- Jason Mewes is scheduled to sign autographs for Metro Entertainment this month. For more information on times and dates email metrocomix@aol.com or call (805) 963-2168 for tickets. That’s all the info we have right now.
- One of this week’s stories in the mock/humor newspaper “The Onion” is titled ‘37 Record-Store Clerks Feared Dead In Yo La Tengo Concert Disaster’. aving the words ‘37′ and ‘Clerks’ in the same headline may be a coincidence, but you never know.
- For those of you that missed out when they are in short supply, “Panel One” (which features a script from an early comic Kevin wrote for Oni Press) is now back in stock at Amazon.

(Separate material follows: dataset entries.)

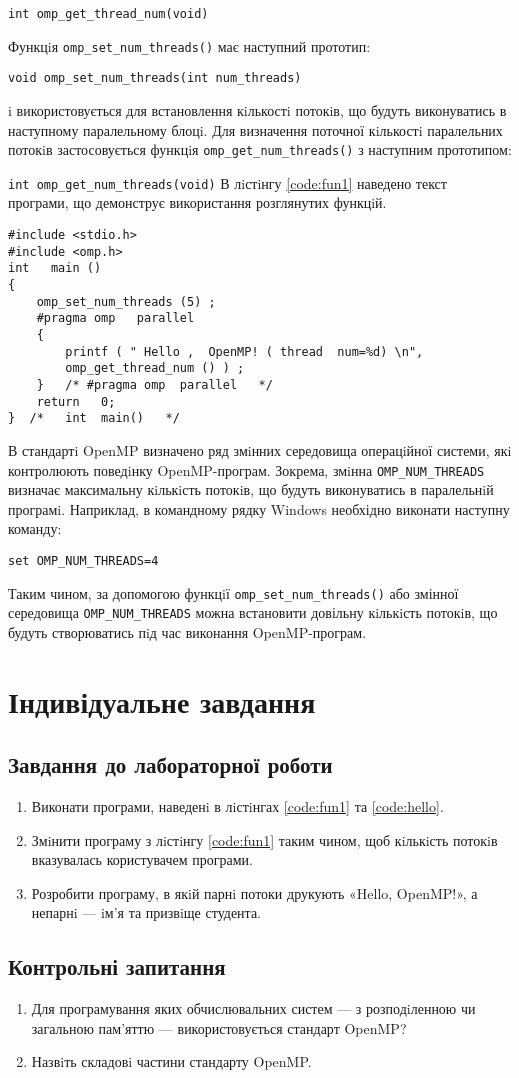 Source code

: \verb'int omp_get_thread_num(void)'

Функцiя \verb'omp_set_num_threads()' має наступний прототип:

\verb'void omp_set_num_threads(int num_threads)'

i використовується для встановлення кiлькостi потокiв, що будуть виконуватись в наступному паралельному блоцi. Для визначення поточної кiлькостi паралельних потокiв застосовується функцiя \verb'omp_get_num_threads()' з наступним прототипом:

\verb'int omp_get_num_threads(void)'
В лiстiнгу \ref{code:fun1} наведено текст програми, що демонструє використання розглянутих функцiй.
\begin{lstlisting}[label=code:fun1,caption=Функцiї OpenMP]
#include <stdio.h> 
#include <omp.h>
int   main ()
{
	omp_set_num_threads (5) ;
	#pragma omp   parallel
	{
		printf ( " Hello ,  OpenMP! ( thread  num=%d) \n", 
		omp_get_thread_num () ) ; 
	}   /* #pragma omp  parallel   */
	return   0;
}  /*   int  main()   */
\end{lstlisting}

В стандартi OpenMP визначено ряд змiнних середовища операцiйної системи, якi контролюють поведiнку OpenMP-програм. Зокрема, змiнна \verb'OMP_NUM_THREADS' визначає максимальну кiлькiсть потокiв, що будуть виконуватись в паралельнiй програмi. Наприклад, в командному рядку Windows необхідно виконати наступну команду:

\verb'set OMP_NUM_THREADS=4'

Таким чином, за допомогою функцiї \verb'omp_set_num_threads()' або змінної середовища \verb'OMP_NUM_THREADS' можна встановити довільну кiлькiсть потокiв, що будуть створюватись пiд час виконання OpenMP-програм.

\section{Індивідуальне завдання}
\nopagebreak[4]
\subsection*{Завдання до лабораторної роботи}
\nopagebreak[4]
\begin{enumerate}
\item Виконати програми, наведенi в лiстiнгах \ref{code:fun1} та \ref{code:hello}.
\item Змiнити програму з лiстiнгу \ref{code:fun1} таким чином, щоб кiлькiсть потокiв вказувалась користувачем програми.
\item Розробити програму, в якiй парнi потоки друкують «Hello, OpenMP!», а непарнi — iм’я та призвiще студента.

\end{enumerate}

\subsection*{Контрольні запитання}
\nopagebreak[4]
\begin{enumerate}
\item Для програмування яких обчислювальних систем — з розподiленною чи загальною пам’яттю — використовується стандарт OpenMP?
\item Назвiть складовi частини стандарту OpenMP.

\end{enumerate}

- Denmark’s yearly “Night Film Festival”, taking place in the capital of Copenhagen from April 5th to the 14th, and in the second largest city of Aarhus from April 17th to 21th, is playing Jay & Silent Bob Strike Back as part of their “Main Program”, which consists of roughly 30 movies. Information on showtimes is available at www.natfilm.dk. Here’s a translation of the description they have of the film:
Kevin Smith is an old festival favorite, and both “Clerks”, “Chasing Amy” and “Dogma” have been shown at the Copenhagen Night Film Festival (NatFilm). In all thre films, the mystical supporting characters Jay and Silent Bob (Jason Mewes and Smith himself) have stood at the side of the picture and smoked joints, while they’ve hurled out toilet humour as well as blasphemic and politically incorrect comments. Over time, they’ve gotten their very own fan following, and Smith has now pulled them into the mainstream and given them their very own movie. And naturally, the are a textbook example of bad taste and bad jokes, full of slanderous parodies of other movies, parodies on the producing company, Miramax, and a non-stop stream of genital jokes. Add to this a number of dedicated Hollywood people, who show up and play themselves, including Wes Craven, Gus Van Sant, Matt Damon, and Ben Affleck. In “Jay and Silent Bob Strike Back”, the last two mentioned are at work making a sequel to their joint breakthrough film, “Good Will Hunting”. Speed-talker Chris Rock, who played an angel in “Dogma”, also makes an apperance. He plays the movie director behind “Bluntman and Chronic”, who is meant to be making a film about the lives of Jay and Silent Bob, but is really a film version of the cartoon from “Chasing Amy”. Confused? It’s not half as complicated as it sounds. On the contrary, Smith gains greatly by raiding his previous movies, and the critic who called the movie “an in-joke of epic proportions” hits the joker right on the head.